All’inizio era una normale recita scolastica di fine anno.

Poi, senza accorgercene, ci siamo trovati coinvolti in qualcosa di serio, molto serio, che pesava come un macigno.

Quei bambini, sul palco, non stavano più recitando, stavano parlando ai nostri cuori, alle nostre coscienze.

E con l’inesorabile logica dell’amore, ci raccontavano delle sofferenze della guerra, dell’odio razziale, del caos della civiltà motorizzata, ma anche delle incomprensioni all’interno della nostra società e all’interno delle nostre stesse famiglie.

E noi lì, ad assistere; non più spettatori, ma coinvolti e senza alibi, senza poterci nascondere dietro i fatti più gravi, le colpe degli altri, che giornalmente ci consentono di ignorare le nostre colpe, i nostri difetti.

Come siamo stolti noi uomini.

Ma quei bambini non siamo noi? Non eravamo noi?

Erano vestiti da angeli, ma si deve essere angeli per amare gli uomini?

Erano vestiti da angeli; tutti i bambini sono angeli; ma sono esseri umani, come noi, come eravamo noi, prima di sentirci grandi, adulti.

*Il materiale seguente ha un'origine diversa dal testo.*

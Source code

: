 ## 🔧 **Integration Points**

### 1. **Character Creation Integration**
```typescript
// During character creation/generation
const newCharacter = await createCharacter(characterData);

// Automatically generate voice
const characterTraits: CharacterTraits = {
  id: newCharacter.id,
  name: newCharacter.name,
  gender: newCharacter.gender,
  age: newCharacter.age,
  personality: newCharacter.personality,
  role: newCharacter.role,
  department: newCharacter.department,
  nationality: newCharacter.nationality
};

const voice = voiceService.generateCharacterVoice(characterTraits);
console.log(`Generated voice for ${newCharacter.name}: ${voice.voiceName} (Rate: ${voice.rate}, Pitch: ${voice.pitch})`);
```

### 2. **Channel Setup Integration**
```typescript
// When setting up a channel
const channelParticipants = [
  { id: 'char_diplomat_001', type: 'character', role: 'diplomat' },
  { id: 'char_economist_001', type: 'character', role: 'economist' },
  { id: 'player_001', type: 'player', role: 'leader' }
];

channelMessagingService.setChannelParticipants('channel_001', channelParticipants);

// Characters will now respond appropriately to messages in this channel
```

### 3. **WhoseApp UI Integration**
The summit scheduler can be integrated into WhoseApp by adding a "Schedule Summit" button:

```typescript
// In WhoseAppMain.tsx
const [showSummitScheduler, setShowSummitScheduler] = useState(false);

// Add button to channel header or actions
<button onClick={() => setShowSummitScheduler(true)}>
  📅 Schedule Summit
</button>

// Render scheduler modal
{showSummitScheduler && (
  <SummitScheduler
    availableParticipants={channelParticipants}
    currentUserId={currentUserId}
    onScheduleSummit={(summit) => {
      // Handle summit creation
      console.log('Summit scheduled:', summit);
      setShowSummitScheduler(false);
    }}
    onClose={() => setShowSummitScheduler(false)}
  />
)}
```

Eppure c’era qualcosa di strano nell’aria, l'atmosfera sembrava rarefatta, si percepivano presenze che affrancavano tutta la cattiveria degli uomini. Presenze che sapevano di amore, bontà, dolcezza.

Sul palco c’erano i bambini, meravigliosi e dolcissimi esseri che ci parlavano, ma non veniva solo dal palco il flusso di bontà e di amore che ci turbava tanto. E, improvvisamente, girando lo sguardo intorno, qualcosa, prima inosservato, emergeva tra i presenti. Alcune figure avevano una luminosità che le faceva risaltare, non saprei dire da dove provenisse; ma forse, sì; era nello sguardo; una luce negli occhi, come quella dei bambini sul palco, ma più intensa, più consapevole e più felice.

Era una luce che esprimeva come un’intima gioia di aver saputo mandare, attraverso quei bambini, un messaggio d’amore.

Penso proprio che sia quello lo sguardo degli angeli.